CN101593197A

CN101593197A - A kind of method of handling mass data based on SQL like function of file

Info

Publication number: CN101593197A
Application number: CNA200810249730XA
Authority: CN
Inventors: 祝乃国
Original assignee: Inspur Communication Information System Co Ltd
Current assignee: Inspur Communication Information System Co Ltd
Priority date: 2008-12-30
Filing date: 2008-12-30
Publication date: 2009-12-02
Anticipated expiration: 2028-12-30
Also published as: CN101593197B

Abstract

The present invention relates to the data processing field in the communication network, a kind of method of handling mass data based on SQL like function of file specifically is provided.A kind of method based on SQL like function of file processing mass data of the present invention may further comprise the steps: A. carries out standardized format to the text of gathering the back generation to be handled; B. carry out mass data processing based on standardized text file, use the mode of class SQL statement to carry out the related data operation; C. Cao Zuo result can define and be output as net result or intermediate result, for the form after the intermediate result conformance with standardization, continues this document is carried out data manipulation, until reaching requirement as a result.The present invention combines the advantage separately of file and database mode, has both guaranteed the high-level efficiency of mass data processing, makes also that operation is very easy, flexibly and have a very strong extended capability.

Description

A kind of method of handling mass data based on SQL like function of file

Technical field

The present invention relates to the data processing field in the communication network, a kind of method of handling mass data based on SQL like function of file specifically is provided.

Background technology

Development of computer is synchronous with the adaptation data processing, is synergistic.The data processing at initial stage all exists in the data file mode: file mode storage data have a lot of shortcomings, such as operation inconvenience, can not be multiplexing, lack standard.So in evolution, produced various relevant databases, promoted the development of data handling utility.

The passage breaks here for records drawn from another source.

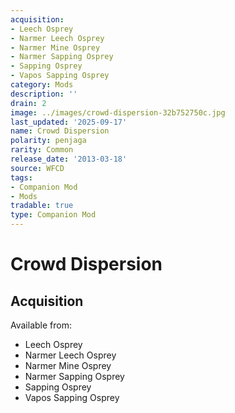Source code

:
 ```yaml
---
acquisition:
- Leech Osprey
- Narmer Leech Osprey
- Narmer Mine Osprey
- Narmer Sapping Osprey
- Sapping Osprey
- Vapos Sapping Osprey
category: Mods
description: ''
drain: 2
image: ../images/crowd-dispersion-32b752750c.jpg
last_updated: '2025-09-17'
name: Crowd Dispersion
polarity: penjaga
rarity: Common
release_date: '2013-03-18'
source: WFCD
tags:
- Companion Mod
- Mods
tradable: true
type: Companion Mod
---
```


# Crowd Dispersion

## Acquisition

Available from:
- Leech Osprey
- Narmer Leech Osprey
- Narmer Mine Osprey
- Narmer Sapping Osprey
- Sapping Osprey
- Vapos Sapping Osprey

To the processing of mass data, at data characteristic, select corresponding processing mode, be the key that improves treatment effeciency.The measure that mass data processing is at present raised the efficiency mainly contains:

● select outstanding data base tool for use;

● write good program code;

● mass data is carried out division operation;

● set up index widely;

● improve hardware condition, strengthen CPU and internal memory;

● set up caching mechanism;

● strengthen virtual memory;

● batch treatment;

● optimize the query SQL statement;

● use text formatting to handle;

● customize powerful cleaning rule and error handling processing mechanism;

● set up view or Materialized View;

● avoid using 32 servers (extreme case);

● consider the operating system problem;

● use data warehouse and multidimensional data library storage;

● use sampled data, carry out data mining;

● memory database.

China is vast in territory, and network such as electric power, communication is integration operation, causes network size huge.But these networks all have its design feature, can select suitable mass data processing mode to improve data processing efficiency.The management of communication network has its regularity, and each node of forming network is the base unit of management, carries out statistical study respectively according to administrative area, Local Area Network, overall network, is referred to as the management of network element granularity; The generation of data can be 5 minutes, 15 minutes, 60 minutes uniformly-spaced modes according to the time tissue, generally requires 60 minutes (1 hour), day, week, month, year etc. in statistical study, is referred to as time granularity.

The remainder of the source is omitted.